I was excited for these tomatoes, and I had distinct visions of making a nice, simple pasta with lots of basil and I saved those babies in the freezer for exactly three months (where they had to survive an evening of sitting with the freezer door open and defrosting a touch, but they were looking good). And last night I figured it was the night to do it. But dinner doesn’t always go your way, does it...

Before cooking, I had to get basil (which I haven’t attempted to grow on my sun starved balcony). At the Asian market down the street a few days ago there had been a huge bag of fresh basil sitting by the cash register so I went down with a few bucks, only to find that the bag was gone. Apparently you have to fight hard to get fresh basil off the produce truck, and this nice little store lost out to the IGA. The shop lady enthusiastically told me that she would make sure to get some the next morning, but I wanted to eat this pasta tonight. I substituted for a bunch of Italian parsley (for only fifty cents! I got to spend the rest of my money on tasty England imported candy!) which looked just like a pretty bridesmaids bouquet.

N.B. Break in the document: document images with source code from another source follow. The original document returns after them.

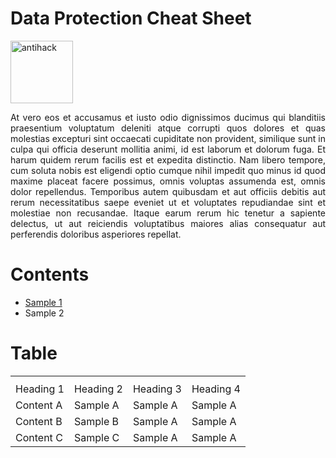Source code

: # Data Protection Cheat Sheet

<img width="100" src="https://www.antihack.me/public/demoassets/images/logo.png" alt="antihack">
<p align="justify">At vero eos et accusamus et iusto odio dignissimos ducimus qui blanditiis praesentium voluptatum deleniti atque corrupti quos dolores et quas molestias excepturi sint occaecati cupiditate non provident, similique sunt in culpa qui officia deserunt mollitia animi, id est laborum et dolorum fuga. Et harum quidem rerum facilis est et expedita distinctio. Nam libero tempore, cum soluta nobis est eligendi optio cumque nihil impedit quo minus id quod maxime placeat facere possimus, omnis voluptas assumenda est, omnis dolor repellendus. Temporibus autem quibusdam et aut officiis debitis aut rerum necessitatibus saepe eveniet ut et voluptates repudiandae sint et molestiae non recusandae. Itaque earum rerum hic tenetur a sapiente delectus, ut aut reiciendis voluptatibus maiores alias consequatur aut perferendis doloribus asperiores repellat.</p>

# Contents
* [Sample 1](/README.md#data-protection-cheat-sheet)
* Sample 2

# Table

<table>
  <th>
    <tr>
      <td>Heading 1</td>
      <td>Heading 2</td>
      <td>Heading 3</td>
      <td>Heading 4</td>
    </tr>
  </th>
  <tr>
    <td>Content A</td>
    <td>Sample A</td>
    <td>Sample A</td>
    <td>Sample A</td>
  </tr>
  <tr>
    <td>Content B</td>
    <td>Sample B</td>
    <td>Sample A</td>
    <td>Sample A</td>
  </tr>
  <tr>
    <td>Content C</td>
    <td>Sample C</td>
    <td>Sample A</td>
    <td>Sample A</td>
  </tr>
</table>
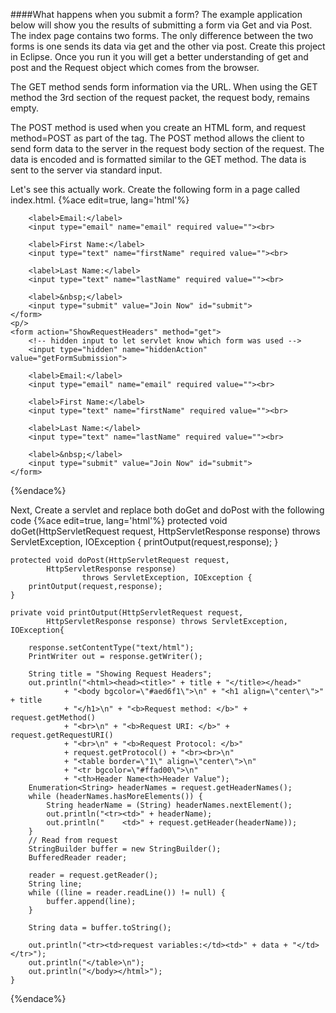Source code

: <!--
todo: find get/post example app
-->
####What happens when you submit a form?
The example application below will show you the results of submitting a form via Get and via Post. The index page contains two forms. The only difference between the two forms is one sends its data via get and the other via post. Create this project in Eclipse. Once you run it you will get a better understanding of get and post and the Request object which comes from the browser. 

The GET method sends form information via the URL. When using the GET method the 3rd section of the request packet, the request body, remains empty.

The POST method is used when you create an HTML form, and request method=POST as part of the tag. The POST method allows the client to send form data to the server in the request body section of the request. The data is encoded and is formatted similar to the GET method. The data is sent to the server via standard input.

Let's see this actually work. Create the following form in a page called index.html.
{%ace edit=true, lang='html'%}
<form action="ShowRequestHeaders" method="post">
        <!-- hidden input to let servlet know which form was used -->
        <input type="hidden" name="hiddenAction" value="postFormSubmission">

        <label>Email:</label>
        <input type="email" name="email" required value=""><br>

        <label>First Name:</label>
        <input type="text" name="firstName" required value=""><br>

        <label>Last Name:</label>
        <input type="text" name="lastName" required value=""><br>

        <label>&nbsp;</label>
        <input type="submit" value="Join Now" id="submit">
    </form>
    <p/>
    <form action="ShowRequestHeaders" method="get">
        <!-- hidden input to let servlet know which form was used -->
        <input type="hidden" name="hiddenAction" value="getFormSubmission">

        <label>Email:</label>
        <input type="email" name="email" required value=""><br>

        <label>First Name:</label>
        <input type="text" name="firstName" required value=""><br>

        <label>Last Name:</label>
        <input type="text" name="lastName" required value=""><br>

        <label>&nbsp;</label>
        <input type="submit" value="Join Now" id="submit">
    </form>
{%endace%}

<div style="page-break-after: always;"></div>
Next, Create a servlet and replace both doGet and doPost with the following code
{%ace edit=true, lang='html'%}
protected void doGet(HttpServletRequest request, 
			HttpServletResponse response) 
					throws ServletException, IOException {
		printOutput(request,response);
	}

	protected void doPost(HttpServletRequest request, 
			HttpServletResponse response) 
					throws ServletException, IOException {
		printOutput(request,response);
	}
	
	private void printOutput(HttpServletRequest request, 
			HttpServletResponse response) throws ServletException, IOException{
		
		response.setContentType("text/html");
		PrintWriter out = response.getWriter();
		
		String title = "Showing Request Headers";
		out.println("<html><head><title>" + title + "</title></head>"
				+ "<body bgcolor=\"#aed6f1\">\n" + "<h1 align=\"center\">" + title
				+ "</h1>\n" + "<b>Request method: </b>" + request.getMethod()
				+ "<br>\n" + "<b>Request URI: </b>" + request.getRequestURI()
				+ "<br>\n" + "<b>Request Protocol: </b>"
				+ request.getProtocol() + "<br><br>\n"
				+ "<table border=\"1\" align=\"center\">\n"
				+ "<tr bgcolor=\"#ffad00\">\n"
				+ "<th>Header Name<th>Header Value");
		Enumeration<String> headerNames = request.getHeaderNames();
		while (headerNames.hasMoreElements()) {
			String headerName = (String) headerNames.nextElement();
			out.println("<tr><td>" + headerName);
			out.println("    <td>" + request.getHeader(headerName));
		}
		// Read from request
	    StringBuilder buffer = new StringBuilder();
	    BufferedReader reader;

		reader = request.getReader();
	    String line;
	    while ((line = reader.readLine()) != null) {
	        buffer.append(line);
	    }

	    String data = buffer.toString();
		
		out.println("<tr><td>request variables:</td><td>" + data + "</td></tr>");
		out.println("</table>\n");
		out.println("</body></html>");
	}

{%endace%}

Yes, this is a recipe of ‘making it work’.

I was not at all put off by the prospect of using flat leaf parsley instead of basil. I know a great recipe in which you fry some garlic, put a big spoonful of sambal oelek and let it cook a bit, then add the pasta, a huge amount of chopped Italian parsley and as much parmesan as you feel like. I figured my dinner would be along those lines.


My pasta went like this:

Obviously, put some water on to boil and start the noodles cooking (I used multi-grain spaghetti).
I started by frying some bacon. Letting it cook so that it gets crispy and really brown will make things taste smoky so never be afraid to maybe let things stick to the pan a bit, perhaps make the crappy apartment smoke alarm go off. Once it was brown, I added three or four cloves of sliced garlic and cooked it until it started to smell really good. Then I dumped in the beautiful tomatoes that I had been defrosting in the microwave. They were yellow, red, red with black stripes, green - so pretty...and still very frozen (I was really hungry and in a bit of a hurry). I didn’t want to take them out from the amazing smelling bacon garlic concoction – what a waste of flavour – so I went with it. My pasta wasn’t going to be this fresh, simple dish anymore.
In went the remnants of a bottle of red wine left over from when my mom was visiting, although I hadn’t realized there was about a glass and a half in there. This sauce was changing quickly, and it was going to have to reduce* a lot to hit a good saucy consistency. The tomatoes would defrost but they weren’t going to hold their shape in the slightest, which upset me. Three months I had been looking forward to these tomatoes!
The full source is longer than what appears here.